=== WHAT THE TASK REQUIRES ===
Restate the lines exactly, starting at the line that contains "l’écoulement lui-même, i.e." and finishing with the final line of the records.

----- SUPPLIED MATERIAL

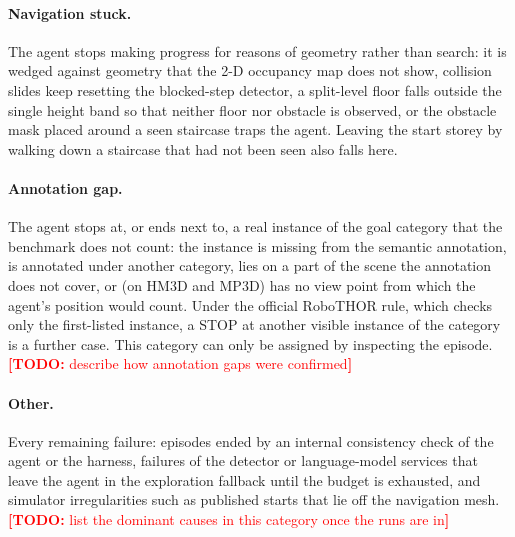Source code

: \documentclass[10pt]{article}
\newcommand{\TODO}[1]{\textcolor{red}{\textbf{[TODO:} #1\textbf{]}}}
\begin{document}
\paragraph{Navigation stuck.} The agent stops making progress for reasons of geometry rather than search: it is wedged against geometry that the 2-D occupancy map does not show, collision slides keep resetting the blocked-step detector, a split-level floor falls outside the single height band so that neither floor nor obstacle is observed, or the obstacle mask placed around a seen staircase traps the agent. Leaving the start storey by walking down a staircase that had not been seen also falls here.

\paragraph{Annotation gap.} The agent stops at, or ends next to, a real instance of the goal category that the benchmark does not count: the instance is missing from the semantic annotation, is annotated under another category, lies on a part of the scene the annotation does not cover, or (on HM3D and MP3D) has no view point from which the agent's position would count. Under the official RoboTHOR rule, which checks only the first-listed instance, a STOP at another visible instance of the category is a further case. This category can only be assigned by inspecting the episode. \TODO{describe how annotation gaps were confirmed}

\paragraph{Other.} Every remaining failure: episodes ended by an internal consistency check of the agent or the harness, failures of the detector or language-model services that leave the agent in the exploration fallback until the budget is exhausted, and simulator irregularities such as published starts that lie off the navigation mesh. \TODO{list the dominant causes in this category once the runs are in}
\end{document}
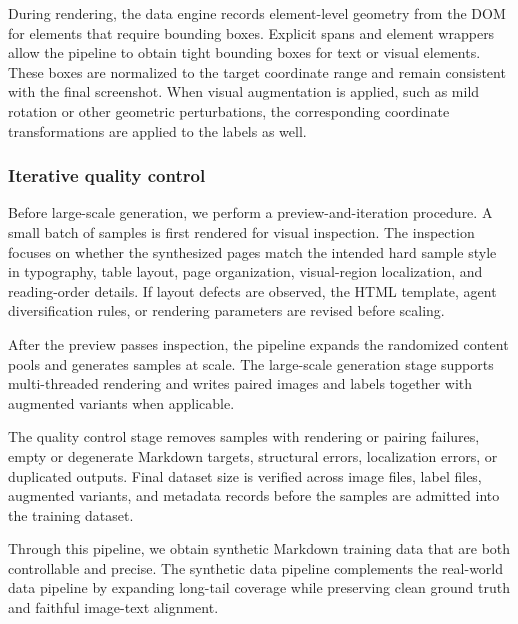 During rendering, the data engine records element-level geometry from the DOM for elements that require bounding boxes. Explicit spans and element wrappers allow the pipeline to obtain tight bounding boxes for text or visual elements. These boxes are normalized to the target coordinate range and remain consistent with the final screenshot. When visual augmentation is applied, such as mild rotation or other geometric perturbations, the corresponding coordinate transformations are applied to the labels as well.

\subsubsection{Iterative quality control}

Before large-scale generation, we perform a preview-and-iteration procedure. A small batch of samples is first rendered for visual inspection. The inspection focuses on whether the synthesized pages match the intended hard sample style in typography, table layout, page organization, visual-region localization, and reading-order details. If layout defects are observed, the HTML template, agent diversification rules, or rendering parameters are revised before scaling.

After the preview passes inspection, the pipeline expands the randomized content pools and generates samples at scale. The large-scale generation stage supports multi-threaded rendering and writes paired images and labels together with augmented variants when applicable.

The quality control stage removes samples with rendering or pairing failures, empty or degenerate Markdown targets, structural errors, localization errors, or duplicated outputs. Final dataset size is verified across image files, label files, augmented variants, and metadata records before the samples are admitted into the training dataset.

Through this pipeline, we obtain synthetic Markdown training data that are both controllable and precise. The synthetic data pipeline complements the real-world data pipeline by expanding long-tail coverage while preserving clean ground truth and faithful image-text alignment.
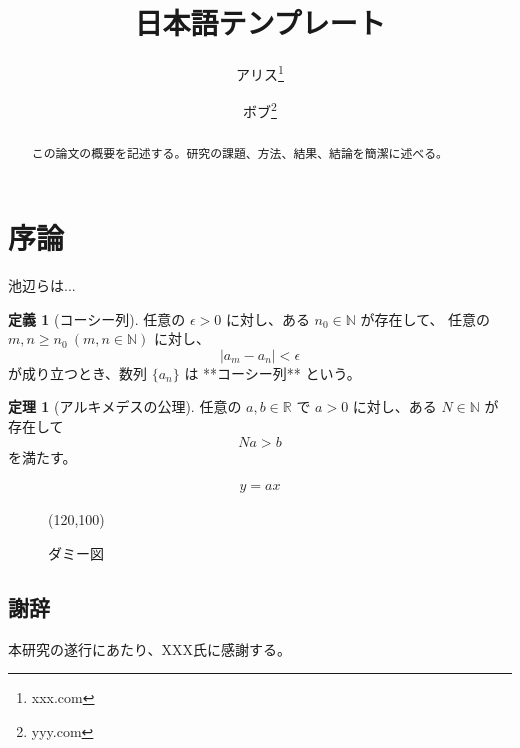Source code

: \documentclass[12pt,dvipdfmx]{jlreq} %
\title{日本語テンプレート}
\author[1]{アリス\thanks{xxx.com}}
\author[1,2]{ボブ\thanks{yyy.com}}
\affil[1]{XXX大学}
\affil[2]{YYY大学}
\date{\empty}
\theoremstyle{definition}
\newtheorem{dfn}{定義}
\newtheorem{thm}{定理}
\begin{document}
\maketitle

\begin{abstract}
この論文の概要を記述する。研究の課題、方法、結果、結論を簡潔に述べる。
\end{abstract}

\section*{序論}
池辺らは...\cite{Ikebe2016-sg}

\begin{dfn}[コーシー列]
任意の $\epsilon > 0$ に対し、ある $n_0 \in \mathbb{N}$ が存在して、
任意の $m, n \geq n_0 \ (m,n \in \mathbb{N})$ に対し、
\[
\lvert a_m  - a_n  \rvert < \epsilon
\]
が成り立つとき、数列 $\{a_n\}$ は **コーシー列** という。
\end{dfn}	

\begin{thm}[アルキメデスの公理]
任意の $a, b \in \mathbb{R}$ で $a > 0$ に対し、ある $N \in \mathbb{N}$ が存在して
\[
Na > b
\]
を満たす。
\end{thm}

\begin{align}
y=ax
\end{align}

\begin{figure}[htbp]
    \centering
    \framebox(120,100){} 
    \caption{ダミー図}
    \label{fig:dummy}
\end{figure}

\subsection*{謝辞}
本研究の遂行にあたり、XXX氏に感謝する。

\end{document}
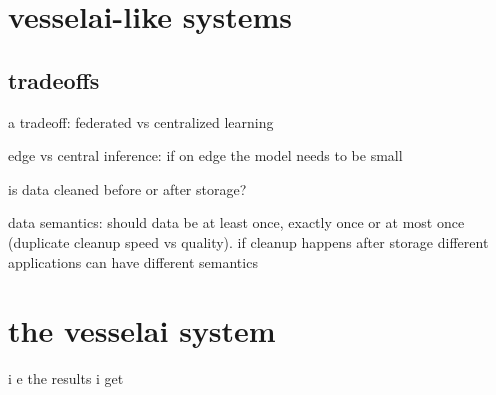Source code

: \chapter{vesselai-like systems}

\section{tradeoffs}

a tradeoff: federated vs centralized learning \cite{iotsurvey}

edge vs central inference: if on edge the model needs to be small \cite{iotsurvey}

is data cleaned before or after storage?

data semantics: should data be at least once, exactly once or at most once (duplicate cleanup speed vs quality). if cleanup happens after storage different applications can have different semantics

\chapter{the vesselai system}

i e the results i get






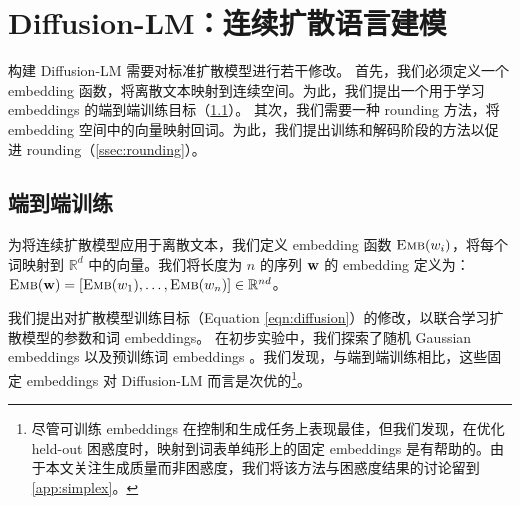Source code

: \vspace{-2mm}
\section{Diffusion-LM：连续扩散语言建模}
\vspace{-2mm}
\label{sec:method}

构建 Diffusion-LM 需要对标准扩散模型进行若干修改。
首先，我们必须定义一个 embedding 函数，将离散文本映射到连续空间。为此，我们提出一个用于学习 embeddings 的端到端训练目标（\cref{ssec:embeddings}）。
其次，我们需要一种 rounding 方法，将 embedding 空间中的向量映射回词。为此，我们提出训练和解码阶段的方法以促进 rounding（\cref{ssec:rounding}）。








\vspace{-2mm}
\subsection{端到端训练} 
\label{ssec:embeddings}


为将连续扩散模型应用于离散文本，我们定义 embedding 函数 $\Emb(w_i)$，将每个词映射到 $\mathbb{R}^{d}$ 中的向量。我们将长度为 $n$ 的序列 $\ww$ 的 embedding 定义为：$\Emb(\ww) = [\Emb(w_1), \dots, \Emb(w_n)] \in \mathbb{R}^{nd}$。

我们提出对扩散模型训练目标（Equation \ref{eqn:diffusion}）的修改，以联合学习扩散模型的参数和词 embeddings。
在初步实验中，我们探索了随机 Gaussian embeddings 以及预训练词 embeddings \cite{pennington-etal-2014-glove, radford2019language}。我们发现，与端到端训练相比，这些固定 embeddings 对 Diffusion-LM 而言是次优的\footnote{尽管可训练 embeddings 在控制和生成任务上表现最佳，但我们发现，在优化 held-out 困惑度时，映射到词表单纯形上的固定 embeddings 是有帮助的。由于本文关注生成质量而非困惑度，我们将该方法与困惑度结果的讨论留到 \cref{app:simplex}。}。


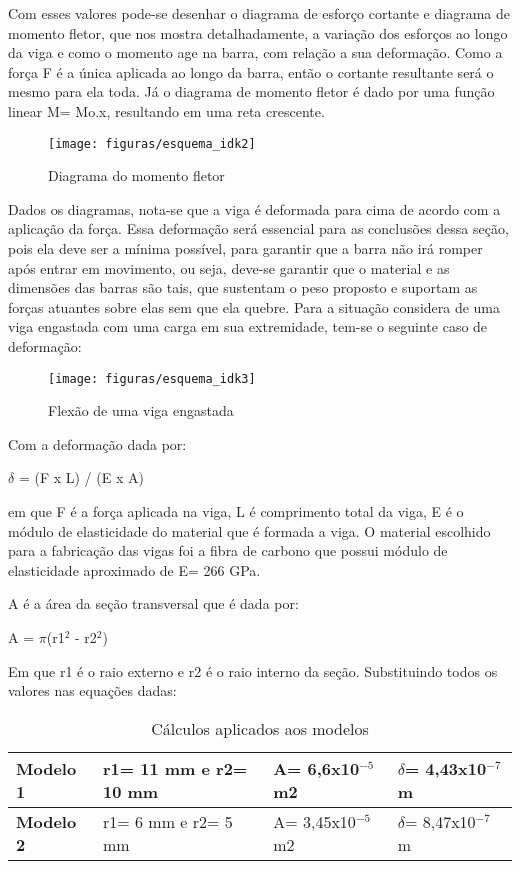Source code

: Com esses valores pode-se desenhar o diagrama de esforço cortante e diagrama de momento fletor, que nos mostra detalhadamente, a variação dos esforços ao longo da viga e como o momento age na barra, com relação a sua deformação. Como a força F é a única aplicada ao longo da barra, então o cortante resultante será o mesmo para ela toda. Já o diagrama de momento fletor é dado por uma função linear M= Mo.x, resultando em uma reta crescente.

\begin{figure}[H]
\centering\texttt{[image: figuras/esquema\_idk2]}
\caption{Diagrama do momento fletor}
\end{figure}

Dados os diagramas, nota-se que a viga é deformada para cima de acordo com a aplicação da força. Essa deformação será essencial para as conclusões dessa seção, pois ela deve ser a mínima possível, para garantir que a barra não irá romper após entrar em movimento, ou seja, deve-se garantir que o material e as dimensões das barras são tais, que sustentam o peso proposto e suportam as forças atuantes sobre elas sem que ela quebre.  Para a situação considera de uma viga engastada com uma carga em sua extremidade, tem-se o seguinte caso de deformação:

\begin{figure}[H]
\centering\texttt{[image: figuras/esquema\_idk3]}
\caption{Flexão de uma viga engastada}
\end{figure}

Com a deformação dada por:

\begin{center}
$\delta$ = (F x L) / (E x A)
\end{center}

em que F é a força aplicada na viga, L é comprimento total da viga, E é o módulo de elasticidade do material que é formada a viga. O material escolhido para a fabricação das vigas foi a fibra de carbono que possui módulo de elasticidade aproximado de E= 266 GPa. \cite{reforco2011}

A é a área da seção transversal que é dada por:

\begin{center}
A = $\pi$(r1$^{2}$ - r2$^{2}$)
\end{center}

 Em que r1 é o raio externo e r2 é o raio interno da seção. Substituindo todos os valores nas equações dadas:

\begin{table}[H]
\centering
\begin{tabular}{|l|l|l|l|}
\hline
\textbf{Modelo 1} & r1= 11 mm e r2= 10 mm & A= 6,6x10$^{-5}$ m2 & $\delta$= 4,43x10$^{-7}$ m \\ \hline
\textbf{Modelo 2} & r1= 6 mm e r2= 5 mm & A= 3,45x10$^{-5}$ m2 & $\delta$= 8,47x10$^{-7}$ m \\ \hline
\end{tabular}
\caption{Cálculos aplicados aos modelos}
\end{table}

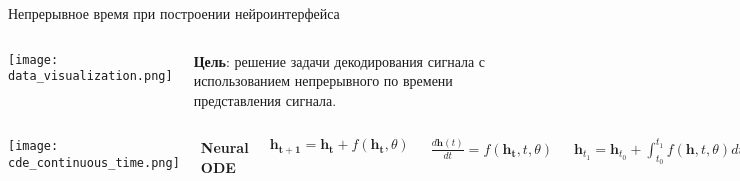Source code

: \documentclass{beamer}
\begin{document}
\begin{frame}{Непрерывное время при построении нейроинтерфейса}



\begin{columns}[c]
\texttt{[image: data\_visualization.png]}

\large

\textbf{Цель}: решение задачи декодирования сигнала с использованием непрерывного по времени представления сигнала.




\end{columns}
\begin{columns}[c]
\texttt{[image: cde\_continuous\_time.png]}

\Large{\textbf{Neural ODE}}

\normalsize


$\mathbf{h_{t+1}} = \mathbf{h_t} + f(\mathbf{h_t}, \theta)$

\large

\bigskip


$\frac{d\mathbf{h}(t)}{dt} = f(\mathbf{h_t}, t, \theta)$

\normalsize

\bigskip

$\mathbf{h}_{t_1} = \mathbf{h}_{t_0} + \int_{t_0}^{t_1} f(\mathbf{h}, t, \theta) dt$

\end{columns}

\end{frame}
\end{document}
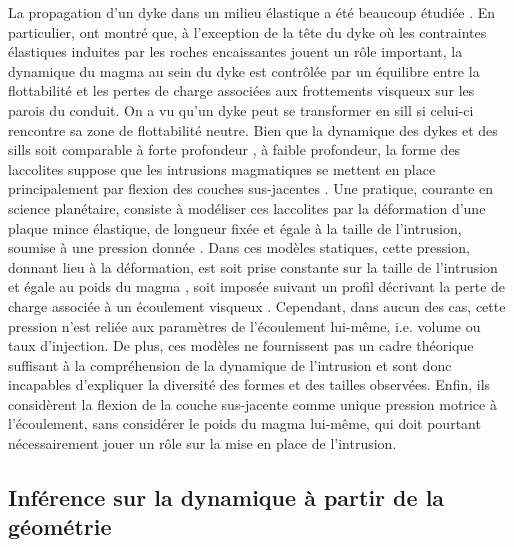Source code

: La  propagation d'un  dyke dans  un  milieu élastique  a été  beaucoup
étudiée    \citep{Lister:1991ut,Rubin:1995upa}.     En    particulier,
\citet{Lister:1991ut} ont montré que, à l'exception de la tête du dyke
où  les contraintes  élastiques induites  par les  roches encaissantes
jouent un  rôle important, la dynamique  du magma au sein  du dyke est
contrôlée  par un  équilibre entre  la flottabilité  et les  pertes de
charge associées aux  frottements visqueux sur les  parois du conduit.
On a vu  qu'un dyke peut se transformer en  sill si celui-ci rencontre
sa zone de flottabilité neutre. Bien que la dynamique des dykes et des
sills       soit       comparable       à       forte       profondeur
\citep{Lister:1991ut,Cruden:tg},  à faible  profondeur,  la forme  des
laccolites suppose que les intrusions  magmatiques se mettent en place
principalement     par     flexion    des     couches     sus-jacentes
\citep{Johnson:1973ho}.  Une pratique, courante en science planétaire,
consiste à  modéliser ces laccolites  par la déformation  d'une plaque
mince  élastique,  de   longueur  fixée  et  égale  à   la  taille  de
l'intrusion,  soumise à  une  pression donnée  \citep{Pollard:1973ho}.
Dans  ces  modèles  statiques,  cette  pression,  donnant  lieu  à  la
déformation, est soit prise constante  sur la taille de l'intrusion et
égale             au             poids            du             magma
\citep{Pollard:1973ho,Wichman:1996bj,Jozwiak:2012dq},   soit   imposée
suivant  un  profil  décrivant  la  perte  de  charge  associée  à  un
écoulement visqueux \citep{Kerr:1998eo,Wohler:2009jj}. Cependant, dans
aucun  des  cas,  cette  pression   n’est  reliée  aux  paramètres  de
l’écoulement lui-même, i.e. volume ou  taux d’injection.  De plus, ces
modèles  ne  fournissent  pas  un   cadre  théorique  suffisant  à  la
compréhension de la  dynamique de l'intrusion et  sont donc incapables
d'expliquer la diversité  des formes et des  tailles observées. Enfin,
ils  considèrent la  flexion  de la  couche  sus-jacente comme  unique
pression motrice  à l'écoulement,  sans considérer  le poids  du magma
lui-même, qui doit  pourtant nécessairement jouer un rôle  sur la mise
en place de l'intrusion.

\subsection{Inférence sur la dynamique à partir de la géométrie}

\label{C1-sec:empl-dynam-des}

----------

=== RESPONSE ===
l’écoulement lui-même, i.e. volume ou  taux d’injection.  De plus, ces
modèles  ne  fournissent  pas  un   cadre  théorique  suffisant  à  la
compréhension de la  dynamique de l'intrusion et  sont donc incapables
d'expliquer la diversité  des formes et des  tailles observées. Enfin,
ils  considèrent la  flexion  de la  couche  sus-jacente comme  unique
pression motrice  à l'écoulement,  sans considérer  le poids  du magma
lui-même, qui doit  pourtant nécessairement jouer un rôle  sur la mise
en place de l'intrusion.

\subsection{Inférence sur la dynamique à partir de la géométrie}

\label{C1-sec:empl-dynam-des}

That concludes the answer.